=== The task ===
Where in the data below does the word "only" appear? Copy every line that has it.

——————————

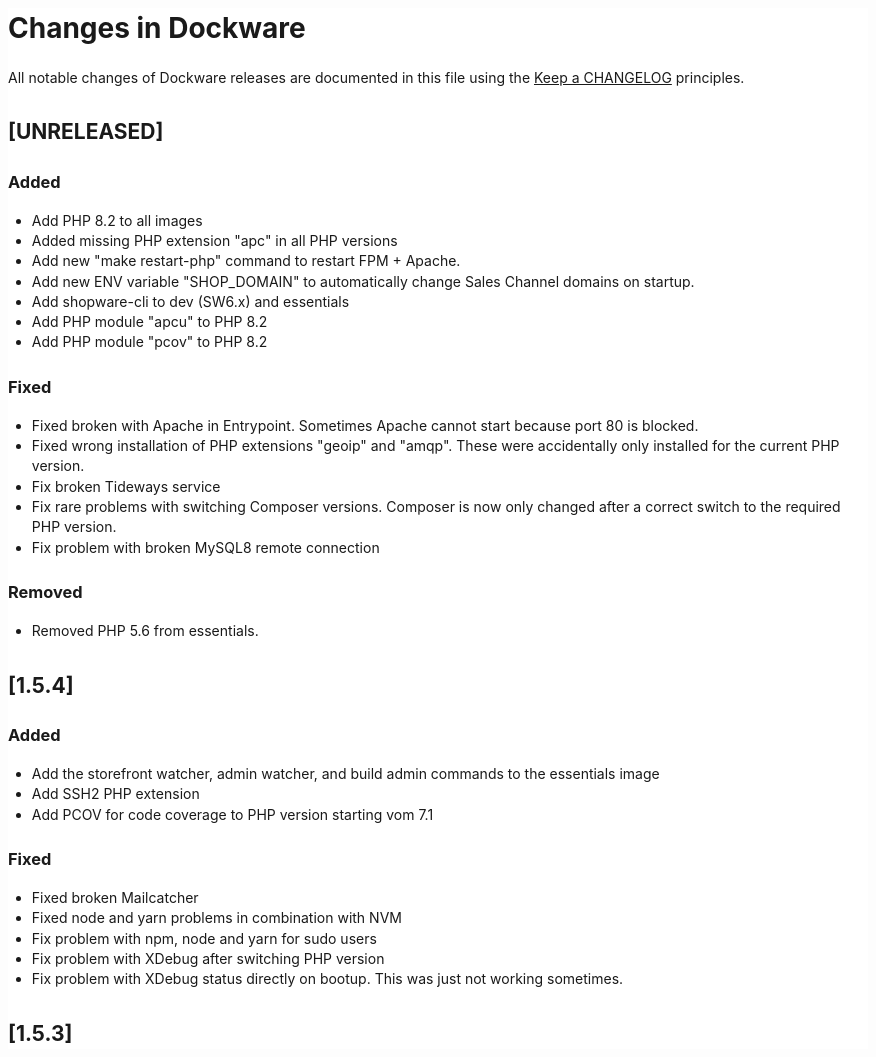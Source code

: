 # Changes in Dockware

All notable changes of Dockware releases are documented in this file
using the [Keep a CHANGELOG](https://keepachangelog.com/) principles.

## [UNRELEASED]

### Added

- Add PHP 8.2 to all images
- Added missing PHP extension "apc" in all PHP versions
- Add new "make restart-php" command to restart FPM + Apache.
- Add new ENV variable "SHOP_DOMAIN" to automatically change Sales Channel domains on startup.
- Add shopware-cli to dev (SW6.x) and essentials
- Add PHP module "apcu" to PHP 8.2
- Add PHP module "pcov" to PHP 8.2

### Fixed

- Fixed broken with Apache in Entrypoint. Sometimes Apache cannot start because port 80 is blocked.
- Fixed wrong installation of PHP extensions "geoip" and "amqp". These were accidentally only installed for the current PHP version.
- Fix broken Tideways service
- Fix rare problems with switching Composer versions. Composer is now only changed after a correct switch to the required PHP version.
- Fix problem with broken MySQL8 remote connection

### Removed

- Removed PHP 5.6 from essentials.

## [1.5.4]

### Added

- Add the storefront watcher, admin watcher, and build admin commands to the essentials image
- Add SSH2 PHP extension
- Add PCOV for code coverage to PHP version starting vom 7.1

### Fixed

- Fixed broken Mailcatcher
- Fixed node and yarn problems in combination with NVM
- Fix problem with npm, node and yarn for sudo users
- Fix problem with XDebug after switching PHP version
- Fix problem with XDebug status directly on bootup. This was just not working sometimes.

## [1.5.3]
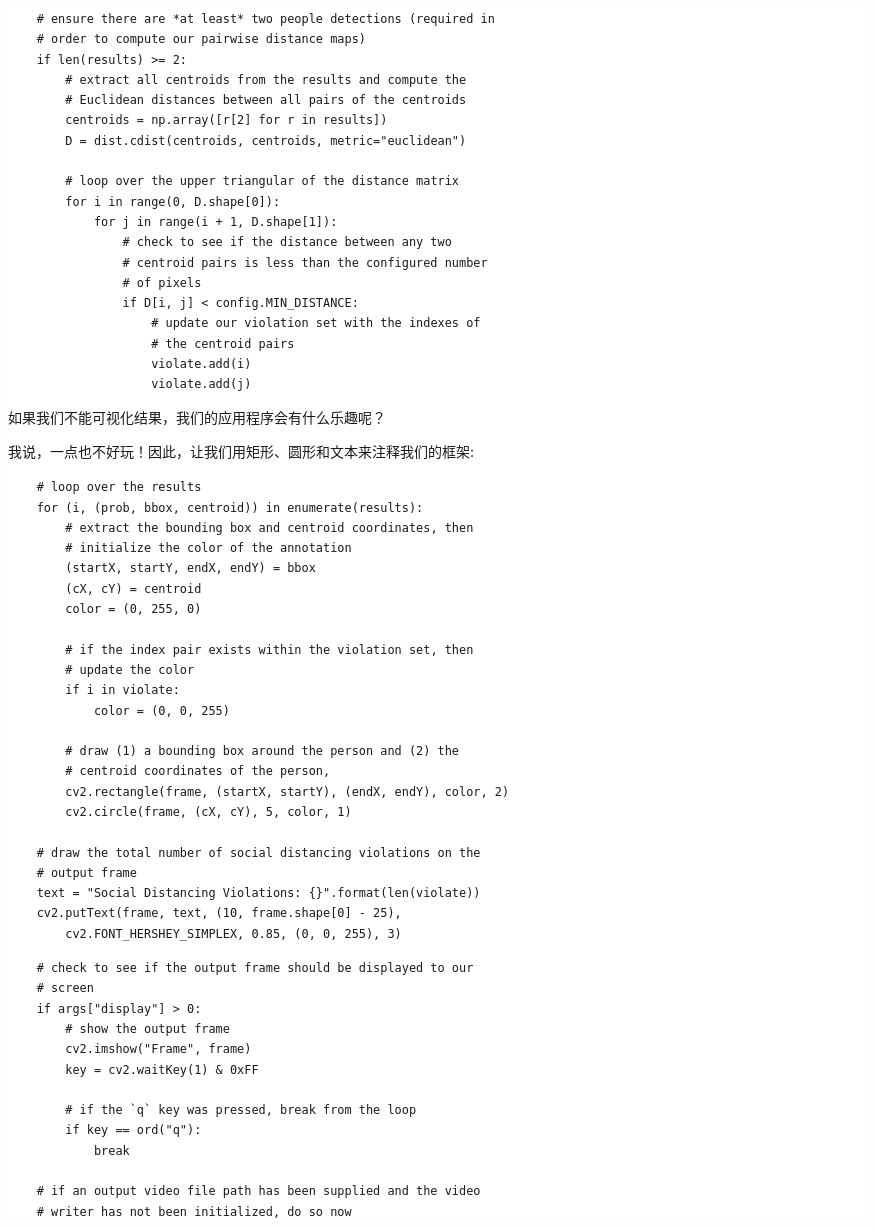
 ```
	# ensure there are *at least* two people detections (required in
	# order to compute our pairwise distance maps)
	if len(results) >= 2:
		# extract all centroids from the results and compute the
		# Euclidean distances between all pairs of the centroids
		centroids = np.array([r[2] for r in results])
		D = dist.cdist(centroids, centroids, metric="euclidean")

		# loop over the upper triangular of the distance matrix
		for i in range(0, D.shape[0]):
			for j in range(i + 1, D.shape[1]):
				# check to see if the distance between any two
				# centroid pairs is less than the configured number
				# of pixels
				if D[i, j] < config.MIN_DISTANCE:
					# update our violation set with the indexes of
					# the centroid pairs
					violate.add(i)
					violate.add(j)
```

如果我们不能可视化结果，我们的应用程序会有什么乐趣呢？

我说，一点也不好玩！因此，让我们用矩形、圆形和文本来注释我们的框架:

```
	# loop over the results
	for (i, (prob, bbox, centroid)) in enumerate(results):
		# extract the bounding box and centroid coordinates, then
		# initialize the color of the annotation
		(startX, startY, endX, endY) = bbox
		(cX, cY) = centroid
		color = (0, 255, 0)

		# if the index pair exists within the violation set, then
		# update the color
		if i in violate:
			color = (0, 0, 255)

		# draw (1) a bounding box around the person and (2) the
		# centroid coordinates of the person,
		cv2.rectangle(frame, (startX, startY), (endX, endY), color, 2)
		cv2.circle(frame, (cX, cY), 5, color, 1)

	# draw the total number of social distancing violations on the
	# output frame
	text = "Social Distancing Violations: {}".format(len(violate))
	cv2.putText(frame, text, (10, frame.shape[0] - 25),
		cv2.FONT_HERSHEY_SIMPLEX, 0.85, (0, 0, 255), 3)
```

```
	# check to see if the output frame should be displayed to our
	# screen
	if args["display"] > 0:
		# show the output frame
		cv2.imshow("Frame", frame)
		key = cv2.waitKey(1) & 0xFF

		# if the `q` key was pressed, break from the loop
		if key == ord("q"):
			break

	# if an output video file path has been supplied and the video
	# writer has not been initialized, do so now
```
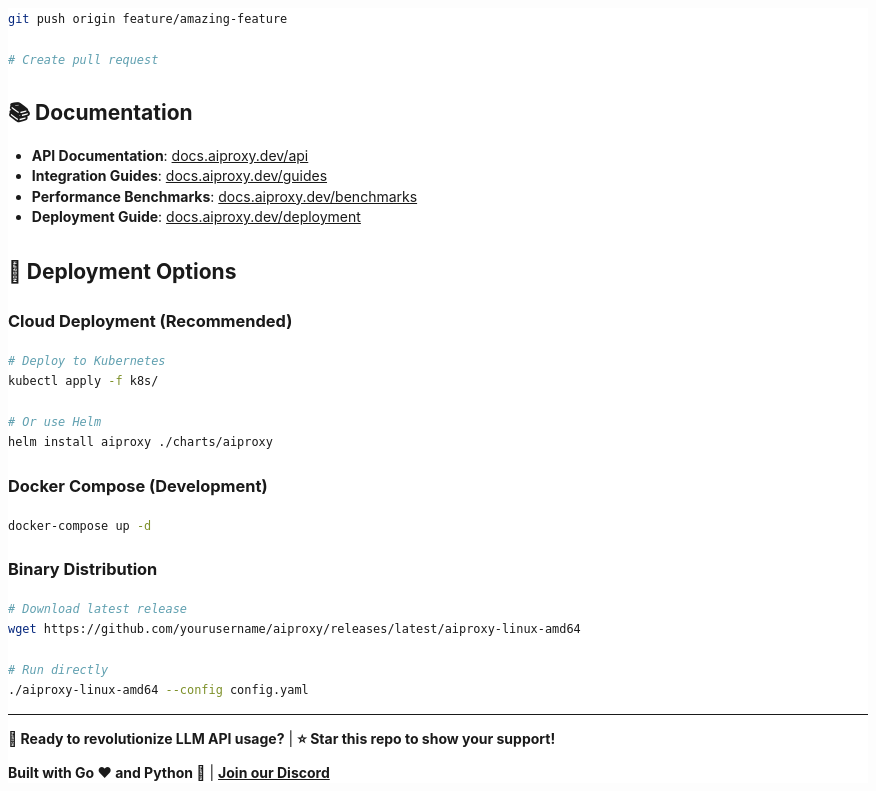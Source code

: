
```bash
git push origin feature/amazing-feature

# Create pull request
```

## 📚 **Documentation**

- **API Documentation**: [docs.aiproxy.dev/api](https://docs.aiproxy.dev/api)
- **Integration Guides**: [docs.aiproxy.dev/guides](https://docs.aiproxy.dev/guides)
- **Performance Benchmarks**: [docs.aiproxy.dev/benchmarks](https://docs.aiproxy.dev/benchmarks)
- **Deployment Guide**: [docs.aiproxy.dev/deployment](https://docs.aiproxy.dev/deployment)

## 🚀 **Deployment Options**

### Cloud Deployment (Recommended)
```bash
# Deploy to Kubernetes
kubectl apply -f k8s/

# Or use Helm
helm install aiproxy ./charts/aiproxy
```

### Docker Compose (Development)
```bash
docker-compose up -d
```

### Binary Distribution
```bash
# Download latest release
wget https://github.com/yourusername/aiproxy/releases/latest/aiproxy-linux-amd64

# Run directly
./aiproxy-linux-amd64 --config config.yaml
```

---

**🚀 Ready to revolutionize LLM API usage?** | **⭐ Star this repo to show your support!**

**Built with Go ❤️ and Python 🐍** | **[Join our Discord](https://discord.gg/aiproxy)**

——————————

=== Expected output ===
- Fixed wrong installation of PHP extensions "geoip" and "amqp". These were accidentally only installed for the current PHP version.
- Fix rare problems with switching Composer versions. Composer is now only changed after a correct switch to the required PHP version.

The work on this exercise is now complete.